We are able to participate in their teacher-student relationship due to the presence of Wansong’s attendant, Linquan, who later also became a famous Zen master and teacher of Kublai Khan. Linquan clarifies the meaning of each interaction in verse. Dosho Port has translated the original text and added brief commentaries to each Q&A to help the contemporary reader access the deep truths presented by these three exemplary practitioners.

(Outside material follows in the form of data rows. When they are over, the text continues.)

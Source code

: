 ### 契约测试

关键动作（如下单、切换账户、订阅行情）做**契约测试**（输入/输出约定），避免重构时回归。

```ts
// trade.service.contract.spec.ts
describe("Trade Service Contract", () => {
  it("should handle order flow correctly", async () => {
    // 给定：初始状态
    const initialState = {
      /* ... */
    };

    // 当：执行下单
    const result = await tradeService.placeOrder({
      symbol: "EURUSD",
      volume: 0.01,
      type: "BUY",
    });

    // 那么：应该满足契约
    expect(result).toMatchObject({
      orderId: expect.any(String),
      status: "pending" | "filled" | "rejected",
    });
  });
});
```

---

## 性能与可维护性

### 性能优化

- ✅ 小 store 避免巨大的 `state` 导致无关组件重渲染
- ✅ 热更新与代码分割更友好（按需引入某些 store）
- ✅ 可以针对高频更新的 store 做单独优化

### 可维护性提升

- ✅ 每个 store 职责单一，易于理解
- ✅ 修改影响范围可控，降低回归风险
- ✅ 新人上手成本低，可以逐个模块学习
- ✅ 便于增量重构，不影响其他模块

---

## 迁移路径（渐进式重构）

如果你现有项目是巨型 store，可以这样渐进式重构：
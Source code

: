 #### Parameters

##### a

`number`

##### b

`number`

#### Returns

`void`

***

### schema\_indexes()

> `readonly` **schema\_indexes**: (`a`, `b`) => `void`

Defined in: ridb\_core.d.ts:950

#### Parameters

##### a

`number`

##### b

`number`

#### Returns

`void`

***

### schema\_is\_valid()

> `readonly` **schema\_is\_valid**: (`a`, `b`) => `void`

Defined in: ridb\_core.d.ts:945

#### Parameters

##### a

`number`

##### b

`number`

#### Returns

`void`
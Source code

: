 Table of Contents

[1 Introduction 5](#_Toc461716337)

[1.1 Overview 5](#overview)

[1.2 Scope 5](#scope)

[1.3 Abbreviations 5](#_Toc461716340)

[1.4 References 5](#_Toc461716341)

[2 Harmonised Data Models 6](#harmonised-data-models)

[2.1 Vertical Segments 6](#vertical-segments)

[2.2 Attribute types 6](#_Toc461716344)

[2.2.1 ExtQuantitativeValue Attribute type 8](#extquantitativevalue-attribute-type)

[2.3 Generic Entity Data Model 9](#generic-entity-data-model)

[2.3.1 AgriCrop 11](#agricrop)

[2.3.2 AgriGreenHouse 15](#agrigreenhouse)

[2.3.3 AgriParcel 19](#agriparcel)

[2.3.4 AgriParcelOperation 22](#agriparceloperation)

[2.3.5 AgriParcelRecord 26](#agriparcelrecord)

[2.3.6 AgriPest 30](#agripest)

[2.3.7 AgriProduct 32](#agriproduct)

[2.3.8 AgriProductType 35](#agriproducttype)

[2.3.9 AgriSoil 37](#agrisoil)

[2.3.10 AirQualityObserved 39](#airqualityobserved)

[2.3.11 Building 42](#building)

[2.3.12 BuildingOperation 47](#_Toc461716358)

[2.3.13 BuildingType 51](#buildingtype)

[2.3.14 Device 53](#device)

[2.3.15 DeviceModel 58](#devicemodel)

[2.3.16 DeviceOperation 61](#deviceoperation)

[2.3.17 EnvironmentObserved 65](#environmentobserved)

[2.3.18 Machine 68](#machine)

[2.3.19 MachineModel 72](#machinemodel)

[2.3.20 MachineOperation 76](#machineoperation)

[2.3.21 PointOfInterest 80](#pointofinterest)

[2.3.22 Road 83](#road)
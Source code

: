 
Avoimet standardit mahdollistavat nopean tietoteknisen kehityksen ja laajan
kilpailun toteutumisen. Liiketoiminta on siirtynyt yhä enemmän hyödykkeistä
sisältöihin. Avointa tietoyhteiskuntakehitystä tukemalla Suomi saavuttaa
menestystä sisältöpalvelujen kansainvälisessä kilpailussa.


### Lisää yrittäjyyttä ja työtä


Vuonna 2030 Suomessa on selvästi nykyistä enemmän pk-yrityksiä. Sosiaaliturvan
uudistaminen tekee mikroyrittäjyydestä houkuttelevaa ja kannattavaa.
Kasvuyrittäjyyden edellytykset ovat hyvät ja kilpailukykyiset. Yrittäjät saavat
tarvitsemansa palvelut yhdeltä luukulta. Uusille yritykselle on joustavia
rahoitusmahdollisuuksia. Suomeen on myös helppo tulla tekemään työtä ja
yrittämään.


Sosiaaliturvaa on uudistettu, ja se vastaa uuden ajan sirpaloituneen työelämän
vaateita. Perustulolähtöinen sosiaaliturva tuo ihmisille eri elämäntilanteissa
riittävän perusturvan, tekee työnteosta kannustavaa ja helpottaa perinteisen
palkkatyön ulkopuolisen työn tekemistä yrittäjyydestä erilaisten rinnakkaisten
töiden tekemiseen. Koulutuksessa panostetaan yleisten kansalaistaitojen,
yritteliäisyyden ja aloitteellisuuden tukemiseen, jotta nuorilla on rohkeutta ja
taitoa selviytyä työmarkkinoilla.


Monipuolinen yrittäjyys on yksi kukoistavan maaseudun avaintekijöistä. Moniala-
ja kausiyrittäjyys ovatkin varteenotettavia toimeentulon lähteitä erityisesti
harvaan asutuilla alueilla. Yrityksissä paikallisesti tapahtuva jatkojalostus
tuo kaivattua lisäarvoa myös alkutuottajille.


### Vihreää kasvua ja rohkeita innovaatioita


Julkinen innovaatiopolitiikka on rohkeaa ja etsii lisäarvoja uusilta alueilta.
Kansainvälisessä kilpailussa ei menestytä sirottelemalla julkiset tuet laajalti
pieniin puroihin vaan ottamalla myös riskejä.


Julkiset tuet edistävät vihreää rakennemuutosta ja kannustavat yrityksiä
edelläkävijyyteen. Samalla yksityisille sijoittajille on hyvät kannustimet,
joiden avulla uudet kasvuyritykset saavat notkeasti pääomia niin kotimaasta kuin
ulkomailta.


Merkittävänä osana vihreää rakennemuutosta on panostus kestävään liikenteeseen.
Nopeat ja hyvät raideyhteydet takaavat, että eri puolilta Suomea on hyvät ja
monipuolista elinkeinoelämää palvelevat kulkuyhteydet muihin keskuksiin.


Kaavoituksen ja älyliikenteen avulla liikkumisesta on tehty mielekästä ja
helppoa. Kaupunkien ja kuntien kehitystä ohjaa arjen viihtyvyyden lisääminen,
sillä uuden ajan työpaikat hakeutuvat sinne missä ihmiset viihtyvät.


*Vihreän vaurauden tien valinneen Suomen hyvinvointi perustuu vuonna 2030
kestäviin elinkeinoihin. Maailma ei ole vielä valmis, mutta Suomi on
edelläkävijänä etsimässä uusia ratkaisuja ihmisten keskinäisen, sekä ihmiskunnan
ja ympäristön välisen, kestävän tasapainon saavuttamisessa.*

The book is intended to offer inspiration and guidance for any earnest spiritual seeker. The thirteenth century was an enormously rich time for Zen
with many profoundly awakened and skillful teachers, including Wansong and Linquan. However, this book is primarily about urgent, spiritual questions. What is this one great life-and-death that we share? How can the intimate truth be realized and embodied with great compassion for the benefit of all living beings?
Über den Autor
Dosho Port Roshi is a senior Zen teacher who began practice in 1977 with the Zen pioneer, Dainin Katagiri Roshi. After thirteen years of rigorous training, Dosho received dharma transmission from Katagiri Roshi. After Katagiri Roshi’s death in 1990, Dosho went on to study with twenty Zen teachers in Europe, Japan, and the US, receiving inka shomei from James Myoun Ford Roshi in the Harada-Yasutani hybrid lineage. He now co-teaches with Tetsugan Zummach Sensei with the Vine of Obstacles: Online Support for Zen Training, an internet-based Zen community. After decades of roaming the planet, he recently returned to his hometown and lives near Lake Superior.